В своей книге "Конец веры" Сэм Харрис выступает в защиту использования пыток в исключительных обстоятельствах (но, конечно, всякий, кто защищает пытки, защищает их как исключительную меру - никто всерьез не оправдывает пытку маленького голодного ребенка, умыкнувшего шоколадку). Эта его защита основывается на различении между непосредственным впечатлением, которое производят на нас страдания других, и нашим абстрактным представлением о страданиях других: нам гораздо труднее пытать отдельного человека, чем сбросить с большой высоты бомбу, которая приведет к гибели тысяч людей. Все мы находимся в плену своеобразной этической иллюзии, аналогичной иллюзиям восприятия. Главная причина этих иллюзий заключается в том, что, несмотря на нашу чрезвычайно развитую способность к абстрактному суждению, наши эмоционально-этические реакции по-прежнему определяются вековыми инстинктивными реакциями сопереживания страданию и боли, непосредственно наблюдаемым нами. Именно поэтому расстрел кого-либо в упор для большинства из нас выглядит гораздо более отталкивающим, чем нажатие на кнопку, которое убьет тысячу людей, находящихся за пределами нашего поля зрения:
"Учитывая, что многие из нас считают нашу войну с терроризмом крайне важным делом, практика пыток при определенных обстоятельствах кажется не только допустимой, но и необходимой. И все же она кажется не более приемлемой с этической точки зрения, чем прежде. Причины этого, на мой взгляд, носят такой же неврологический характер, как и те, что вызывают появление лунной иллюзии… Возможно, самое время взять наших правителей и отправить их на небо".
Не удивительно, что Харрис ссылается на Алана Дершовица и предложенную им легитимацию пыток. Чтобы приостановить эту эволюционно обусловленную ранимость зрелищем физического страдания других, Харрис воображает идеальную "пилюлю правды", действенную пытку, эквивалентную кофе без кофеина или диетической коле:
"препарат, который одновременно служил бы инструментом пытки и средством ее сокрытия. Действие пилюли вызвало бы временный паралич и временные страдания, которые никому не захотелось бы пережить снова. Представим, что мы, мучители, почувствовали бы, если бы пленные террористы после принятия этой пилюли на час погрузились в некое подобие сна, чтобы затем, после пробуждения, немедленно выложить все, что им известно о деятельности своей организации. Неужели мы не назвали бы ее "пилюлей правды"?"

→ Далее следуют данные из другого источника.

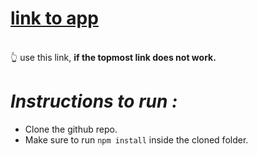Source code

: # [link to app](https://filmodb.vercel.app/)
<br> 👆 use this link, <b> if the topmost link does not work.</b> <br>
# <i>Instructions to run :</i> 
 * Clone the github repo.
 * Make sure to run `npm install` inside the cloned folder.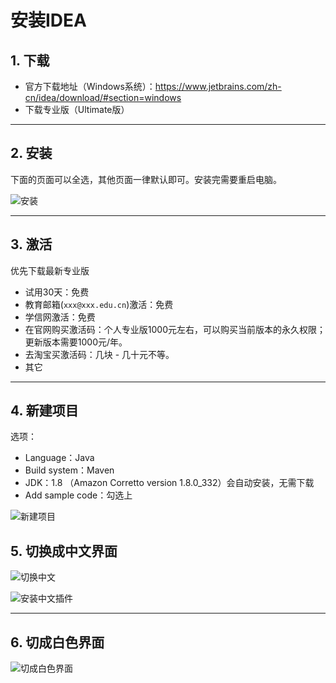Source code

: # 安装IDEA

## 1. 下载

- 官方下载地址（Windows系统）：https://www.jetbrains.com/zh-cn/idea/download/#section=windows
- 下载专业版（Ultimate版）

- - - - - -

## 2. 安装

下面的页面可以全选，其他页面一律默认即可。安装完需要重启电脑。

![安装](/resource/附录1：安装IDEA/2安装.png)

- - - - - -

## 3. 激活

优先下载最新专业版

- 试用30天：免费
- 教育邮箱(`xxx@xxx.edu.cn`)激活：免费
- 学信网激活：免费
- 在官网购买激活码：个人专业版1000元左右，可以购买当前版本的永久权限；更新版本需要1000元/年。
- 去淘宝买激活码：几块 - 几十元不等。
- 其它

- - - - - -

## 4. 新建项目

选项：

- Language：Java
- Build system：Maven
- JDK：1.8 （Amazon Corretto version 1.8.0_332）会自动安装，无需下载
- Add sample code：勾选上

![新建项目](/resource/附录1：安装IDEA/4新建项目.png)

## 5. 切换成中文界面

![切换中文](/resource/附录1：安装IDEA/5_1切换中文.png)

![安装中文插件](/resource/附录1：安装IDEA/5_2安装中文插件.png)

- - - - - -

## 6. 切成白色界面

![切成白色界面](/resource/附录1：安装IDEA/6切成白色界面.png)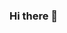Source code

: ### Hi there 👋

<!--
**doguilmak/doguilmak** is a ✨ _special_ ✨ repository because its `README.md` (this file) appears on your GitHub profile.

Here are some ideas to get you started:

![doguilmak's GitHub stats](https://github-readme-stats.vercel.app/api?username=doguilmak&theme=dark&show_icons=true)

- 🔭 I’m currently working on ...
- 🌱 I’m currently learning ...
- 👯 I’m looking to collaborate on ...
- 🤔 I’m looking for help with ...
- 💬 Ask me about ...
- 📫 How to reach me: ...
- 😄 Pronouns: ...
- ⚡ Fun fact: ...
-->
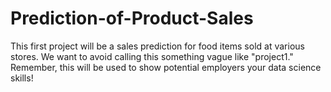 # Prediction-of-Product-Sales
This first project will be a sales prediction for food items sold at various stores. We want to avoid calling this something vague like "project1." Remember, this will be used to show potential employers your data science skills!

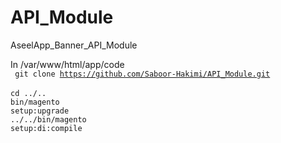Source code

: # API_Module
AseelApp_Banner_API_Module

In /var/www/html/app/code
<br>
<code> git clone https://github.com/Saboor-Hakimi/API_Module.git </code>
<br>
<code>cd ../..</code>
<br>
<code>bin/magento setup:upgrade</code>
<br>
<code>../../bin/magento setup:di:compile</code>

С самых первых строк - "препарат, который одновременно служил бы инструментом пытки и средством ее сокрытия" - здесь вводится типично постсовременная логика шоколадного слабительного: эта воображаемая пытка подобна кофе без кофеина - мы получаем результат, не испытывая неприятных побочных эффектов. В печально известном Институте Сербского в Москве, психиатрическом отделении КГБ, для пыток диссидентов действительно разрабатывался такой препарат: инъекция в область сердца заключенного, замедляющая сердцебиение и вызывающая страшную тревогу. При взгляде извне казалось, что заключенный спал, тогда как на самом деле он переживал настоящий кошмар. Харрис нарушает свои же правила, говоря об 11 сентября и критикуя Хомского. Идея Хомского состоит в том, что терпимость к абстрактно анонимному убийству тысяч людей и осуждение отдельных случаев нарушения прав человека - это лицемерие. Почему Киссинджер, приказавший начать ковровые бомбардировки Камбоджи, которые стали причиной гибели десятков тысяч людей, должен быть меньшим преступником, чем те, на ком лежит ответственность за падение башен-близнецов? Не потому ли, что мы являемся жертвами "этической иллюзии"? Ужасы 11 сентября были подробно показаны в СМИ, но телеканал "Аль-Джазира" осудили за то, что он показал результаты американских бомбардировок в Фалудже, и обвинили в "пособничестве террористам".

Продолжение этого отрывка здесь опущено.